#### DATA SUPPLIED

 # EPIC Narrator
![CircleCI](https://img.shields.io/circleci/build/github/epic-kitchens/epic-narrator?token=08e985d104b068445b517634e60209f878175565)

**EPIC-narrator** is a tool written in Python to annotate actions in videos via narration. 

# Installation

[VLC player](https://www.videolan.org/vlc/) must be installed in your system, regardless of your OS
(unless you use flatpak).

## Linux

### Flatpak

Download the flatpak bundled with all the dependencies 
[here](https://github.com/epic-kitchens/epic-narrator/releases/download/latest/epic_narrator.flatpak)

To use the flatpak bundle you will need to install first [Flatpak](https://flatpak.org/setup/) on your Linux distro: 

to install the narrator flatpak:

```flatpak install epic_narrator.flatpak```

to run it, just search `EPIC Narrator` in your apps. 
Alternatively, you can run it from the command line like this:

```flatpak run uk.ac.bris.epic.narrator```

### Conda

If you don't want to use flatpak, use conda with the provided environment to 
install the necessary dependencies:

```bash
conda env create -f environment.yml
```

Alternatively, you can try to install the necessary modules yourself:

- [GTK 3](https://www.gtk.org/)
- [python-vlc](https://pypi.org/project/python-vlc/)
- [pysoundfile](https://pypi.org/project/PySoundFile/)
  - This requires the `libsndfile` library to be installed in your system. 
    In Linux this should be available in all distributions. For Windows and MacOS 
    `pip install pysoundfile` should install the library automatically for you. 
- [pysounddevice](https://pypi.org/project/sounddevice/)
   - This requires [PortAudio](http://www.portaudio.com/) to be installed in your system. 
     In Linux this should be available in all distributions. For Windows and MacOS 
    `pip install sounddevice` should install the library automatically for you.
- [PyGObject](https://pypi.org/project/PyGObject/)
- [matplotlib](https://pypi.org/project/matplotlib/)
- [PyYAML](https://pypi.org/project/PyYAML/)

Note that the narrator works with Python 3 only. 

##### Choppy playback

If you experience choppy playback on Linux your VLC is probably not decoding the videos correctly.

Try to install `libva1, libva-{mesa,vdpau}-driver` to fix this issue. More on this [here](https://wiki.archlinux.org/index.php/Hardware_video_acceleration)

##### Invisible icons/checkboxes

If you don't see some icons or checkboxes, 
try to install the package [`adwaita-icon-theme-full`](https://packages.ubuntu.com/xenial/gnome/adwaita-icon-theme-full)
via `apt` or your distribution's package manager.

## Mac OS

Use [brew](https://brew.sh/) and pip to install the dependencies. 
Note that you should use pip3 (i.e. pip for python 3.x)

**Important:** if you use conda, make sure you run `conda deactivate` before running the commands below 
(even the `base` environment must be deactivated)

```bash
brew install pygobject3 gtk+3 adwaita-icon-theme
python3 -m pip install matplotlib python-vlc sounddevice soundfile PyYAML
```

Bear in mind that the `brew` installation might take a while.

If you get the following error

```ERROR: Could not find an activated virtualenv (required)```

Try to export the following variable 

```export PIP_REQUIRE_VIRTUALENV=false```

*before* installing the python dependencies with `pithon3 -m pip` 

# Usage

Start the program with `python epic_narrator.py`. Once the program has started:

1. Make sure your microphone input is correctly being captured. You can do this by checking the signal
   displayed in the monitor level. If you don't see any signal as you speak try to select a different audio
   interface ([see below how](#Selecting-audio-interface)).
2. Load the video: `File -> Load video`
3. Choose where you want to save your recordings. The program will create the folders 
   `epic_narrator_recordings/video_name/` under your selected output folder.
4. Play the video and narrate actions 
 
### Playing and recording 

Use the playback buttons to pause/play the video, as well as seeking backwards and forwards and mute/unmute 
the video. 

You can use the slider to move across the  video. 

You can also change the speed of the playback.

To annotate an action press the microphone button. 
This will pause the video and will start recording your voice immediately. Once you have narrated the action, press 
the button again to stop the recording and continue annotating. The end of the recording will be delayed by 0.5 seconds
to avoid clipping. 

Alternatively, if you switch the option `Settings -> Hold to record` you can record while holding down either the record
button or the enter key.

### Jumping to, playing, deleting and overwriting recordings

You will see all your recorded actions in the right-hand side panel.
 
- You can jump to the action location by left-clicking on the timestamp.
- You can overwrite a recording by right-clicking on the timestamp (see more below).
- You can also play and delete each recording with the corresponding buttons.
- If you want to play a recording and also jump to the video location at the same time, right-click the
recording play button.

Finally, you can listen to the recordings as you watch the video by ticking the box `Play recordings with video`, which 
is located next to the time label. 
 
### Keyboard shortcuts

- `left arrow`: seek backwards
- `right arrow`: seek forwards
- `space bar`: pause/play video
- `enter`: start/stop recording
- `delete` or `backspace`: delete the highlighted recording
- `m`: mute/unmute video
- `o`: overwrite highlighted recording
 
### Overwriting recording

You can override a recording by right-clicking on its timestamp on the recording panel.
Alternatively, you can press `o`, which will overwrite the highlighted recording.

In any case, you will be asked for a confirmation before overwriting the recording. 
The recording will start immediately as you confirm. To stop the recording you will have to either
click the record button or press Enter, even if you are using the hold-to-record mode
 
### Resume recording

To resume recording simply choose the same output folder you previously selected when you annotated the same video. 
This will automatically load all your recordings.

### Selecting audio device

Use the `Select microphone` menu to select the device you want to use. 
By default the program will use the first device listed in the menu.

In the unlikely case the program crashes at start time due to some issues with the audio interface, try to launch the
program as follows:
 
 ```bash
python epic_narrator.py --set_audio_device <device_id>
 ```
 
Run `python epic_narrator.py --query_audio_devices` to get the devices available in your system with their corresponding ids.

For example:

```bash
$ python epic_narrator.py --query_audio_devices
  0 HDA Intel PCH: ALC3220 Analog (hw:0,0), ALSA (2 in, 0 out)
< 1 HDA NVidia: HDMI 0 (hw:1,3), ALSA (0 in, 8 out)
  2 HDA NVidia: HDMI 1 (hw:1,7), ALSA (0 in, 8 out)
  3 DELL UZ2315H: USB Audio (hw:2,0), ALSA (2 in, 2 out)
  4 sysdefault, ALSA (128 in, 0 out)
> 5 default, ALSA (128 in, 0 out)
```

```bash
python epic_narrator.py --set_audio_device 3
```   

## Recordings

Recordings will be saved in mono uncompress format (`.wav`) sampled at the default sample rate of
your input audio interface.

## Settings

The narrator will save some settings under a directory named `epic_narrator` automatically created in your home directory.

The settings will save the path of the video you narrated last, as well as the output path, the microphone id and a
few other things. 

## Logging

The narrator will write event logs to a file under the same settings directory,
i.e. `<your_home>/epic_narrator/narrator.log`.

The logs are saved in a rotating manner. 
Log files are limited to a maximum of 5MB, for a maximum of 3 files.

########

§ **WHAT YOU ARE ASKED TO DO**
Copy the records above faithfully. Begin at their first line, end at the line containing "# Installation", and include nothing else.

§ **EXERCISE RESULT**
 # EPIC Narrator
![CircleCI](https://img.shields.io/circleci/build/github/epic-kitchens/epic-narrator?token=08e985d104b068445b517634e60209f878175565)

**EPIC-narrator** is a tool written in Python to annotate actions in videos via narration. 

# Installation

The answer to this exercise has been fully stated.